Но и каждая его роль есть создание и живое достижение, возбуждающее неизменный интерес, и Н. Ф. Монахов как явление представляет в театральной жизни событие необыкновенной, кажется, еще недостаточно оцененной важности.

III

Дочь площадей, спутница революций

Ее происхождение — чисто демократическое. Если бы в то время существовал термин «пролетариат», я бы сказал, что это был почти единственный возможный вид пролетарской музыки. Недовольство правительством, отдельными сановниками, отзвук на определенные события, скандалы, утверждение поэтичности и права на сценическое воспроизведение мелкогородской жизни — все выливалось в коротенькие хлесткие куплеты, сентиментальные романсы, политические памфлеты в стихотворной форме, которые распевались на известные мотивы. С улицы они перешли на ярмарочные сцены, в «водевили»; меняя сначала текст почти каждый день, постепенно его стали фиксировать в основных чертах, связывать до некоторой степени с сюжетом, сатирическим или сентиментальным, писать к куплетам и романсам специальную музыку, — и родилась (не смущайтесь) оперетка.

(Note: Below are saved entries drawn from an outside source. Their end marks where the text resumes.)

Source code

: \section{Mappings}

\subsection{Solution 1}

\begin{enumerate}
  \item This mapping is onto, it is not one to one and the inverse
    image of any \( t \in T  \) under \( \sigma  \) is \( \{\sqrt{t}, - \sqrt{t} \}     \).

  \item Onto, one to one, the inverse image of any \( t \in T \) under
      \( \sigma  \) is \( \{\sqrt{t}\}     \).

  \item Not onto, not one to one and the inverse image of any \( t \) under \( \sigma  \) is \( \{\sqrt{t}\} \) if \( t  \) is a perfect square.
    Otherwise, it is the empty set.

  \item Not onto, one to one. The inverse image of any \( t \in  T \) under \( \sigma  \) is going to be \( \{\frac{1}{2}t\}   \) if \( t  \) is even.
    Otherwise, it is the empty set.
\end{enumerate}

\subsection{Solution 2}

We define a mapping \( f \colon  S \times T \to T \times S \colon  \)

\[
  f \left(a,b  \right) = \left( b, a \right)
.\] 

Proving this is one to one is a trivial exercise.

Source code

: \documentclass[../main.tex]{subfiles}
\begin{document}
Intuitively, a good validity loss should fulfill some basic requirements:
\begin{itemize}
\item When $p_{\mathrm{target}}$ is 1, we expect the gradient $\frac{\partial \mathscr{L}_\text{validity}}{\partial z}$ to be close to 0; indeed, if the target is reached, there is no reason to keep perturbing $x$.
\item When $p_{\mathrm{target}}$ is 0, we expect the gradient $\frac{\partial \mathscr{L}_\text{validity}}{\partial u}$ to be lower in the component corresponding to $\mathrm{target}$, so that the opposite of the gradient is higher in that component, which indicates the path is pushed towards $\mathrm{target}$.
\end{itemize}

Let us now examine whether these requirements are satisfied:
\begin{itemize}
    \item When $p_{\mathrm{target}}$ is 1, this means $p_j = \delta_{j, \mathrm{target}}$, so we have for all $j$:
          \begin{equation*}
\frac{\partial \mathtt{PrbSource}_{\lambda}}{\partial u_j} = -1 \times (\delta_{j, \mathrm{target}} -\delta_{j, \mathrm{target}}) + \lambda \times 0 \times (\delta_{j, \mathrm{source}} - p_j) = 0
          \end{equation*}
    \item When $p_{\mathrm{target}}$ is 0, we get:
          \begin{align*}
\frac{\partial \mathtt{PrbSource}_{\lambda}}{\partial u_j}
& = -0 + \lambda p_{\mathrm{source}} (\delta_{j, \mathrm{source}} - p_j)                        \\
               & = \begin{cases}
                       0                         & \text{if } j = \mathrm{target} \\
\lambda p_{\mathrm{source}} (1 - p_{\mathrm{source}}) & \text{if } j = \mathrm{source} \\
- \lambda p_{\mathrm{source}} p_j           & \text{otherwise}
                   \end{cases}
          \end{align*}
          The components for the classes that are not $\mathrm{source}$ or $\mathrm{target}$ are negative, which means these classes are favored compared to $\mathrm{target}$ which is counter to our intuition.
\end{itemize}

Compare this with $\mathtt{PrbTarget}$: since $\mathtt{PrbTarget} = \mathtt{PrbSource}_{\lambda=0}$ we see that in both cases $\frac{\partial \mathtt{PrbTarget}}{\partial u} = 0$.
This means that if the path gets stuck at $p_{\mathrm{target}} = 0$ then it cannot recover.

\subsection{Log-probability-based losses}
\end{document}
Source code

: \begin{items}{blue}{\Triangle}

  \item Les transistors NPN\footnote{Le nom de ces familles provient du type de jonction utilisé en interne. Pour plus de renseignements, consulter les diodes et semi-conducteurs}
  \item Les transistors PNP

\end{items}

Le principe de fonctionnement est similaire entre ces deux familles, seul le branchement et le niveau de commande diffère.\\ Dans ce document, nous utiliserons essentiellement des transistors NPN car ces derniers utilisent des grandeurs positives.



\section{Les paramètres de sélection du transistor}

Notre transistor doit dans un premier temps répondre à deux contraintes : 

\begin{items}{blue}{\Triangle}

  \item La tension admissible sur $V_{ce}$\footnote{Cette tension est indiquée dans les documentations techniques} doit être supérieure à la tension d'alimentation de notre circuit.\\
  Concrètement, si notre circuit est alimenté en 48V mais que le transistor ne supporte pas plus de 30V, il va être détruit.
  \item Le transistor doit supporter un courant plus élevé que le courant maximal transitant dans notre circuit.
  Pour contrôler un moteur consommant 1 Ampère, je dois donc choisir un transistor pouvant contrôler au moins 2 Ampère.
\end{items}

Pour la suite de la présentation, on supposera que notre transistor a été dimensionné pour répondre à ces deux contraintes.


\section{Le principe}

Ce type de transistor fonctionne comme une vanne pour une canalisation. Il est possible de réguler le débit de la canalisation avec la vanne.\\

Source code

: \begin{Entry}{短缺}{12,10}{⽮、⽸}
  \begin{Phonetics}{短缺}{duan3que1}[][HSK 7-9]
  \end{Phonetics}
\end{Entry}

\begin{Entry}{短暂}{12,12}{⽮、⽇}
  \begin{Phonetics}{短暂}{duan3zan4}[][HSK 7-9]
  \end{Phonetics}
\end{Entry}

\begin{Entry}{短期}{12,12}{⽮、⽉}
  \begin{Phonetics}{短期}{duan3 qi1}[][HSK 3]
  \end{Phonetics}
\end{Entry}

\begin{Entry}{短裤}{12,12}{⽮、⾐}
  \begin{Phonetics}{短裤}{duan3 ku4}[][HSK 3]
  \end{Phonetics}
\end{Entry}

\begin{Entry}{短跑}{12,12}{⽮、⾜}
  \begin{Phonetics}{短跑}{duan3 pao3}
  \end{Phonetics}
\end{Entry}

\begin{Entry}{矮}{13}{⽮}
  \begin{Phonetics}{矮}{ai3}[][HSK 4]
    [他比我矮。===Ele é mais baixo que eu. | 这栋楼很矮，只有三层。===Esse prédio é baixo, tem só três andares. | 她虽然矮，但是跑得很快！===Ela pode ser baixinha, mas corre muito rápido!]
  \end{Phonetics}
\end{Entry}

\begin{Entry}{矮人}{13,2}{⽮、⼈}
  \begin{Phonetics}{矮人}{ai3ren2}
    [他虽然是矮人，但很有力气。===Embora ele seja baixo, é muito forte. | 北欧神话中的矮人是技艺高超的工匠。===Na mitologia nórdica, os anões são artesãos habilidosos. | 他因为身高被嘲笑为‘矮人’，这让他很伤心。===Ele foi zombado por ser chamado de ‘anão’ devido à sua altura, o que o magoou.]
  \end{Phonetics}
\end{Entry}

Она не скоро получила это название, но уже все ее элементы есть в комических операх Гретри, которые так близки опереттам Лекока.

Оперетта рождается и цветет перед бурей. Как ее начало датируется восьмидесятыми годами XVIII века, так ее торжество относится к концу 60х годов, кануну франко-прусской войны, революции и коммуны. Революции идут параллельно, двумя плоскостями: исторические события развертываются для страниц истории, и искусство площади — сатирой, пародией, памфлетом подкапывает непрочные и шаткие твердыни. Сочинители оперетты должны быть, и в лучших случаях были, смелые на язык уличные поэты, полугазетчики, музыканты, обладающие легко запоминаемыми, веселыми мотивами, одушевлением и блеском (пусть иногда вульгарным). Оффенбах и Лекок уже заняли должное место в истории французской музыки.

Сюжеты оперетт — сатирико-политические, пародии на устарелые шедевры («Орфей в аду», «Синяя борода»), социальные («Парижская жизнь», «Зеленый остров») или демократически сентиментальные. Конечно, уличная муза не скромная барышня и часто не боится довольно откровенных положений и слов, но ведь представление должно быть весело и забавно, а публика (пусть сидит и в театре) предполагается ярмарочная, уличная, чуткая ко всяким персональным намекам, двусмысленным словам и насмешкам. Публика — внучка той римской толпы, от которой в театре и цирке императоры выслушивали не очень приятные вещи.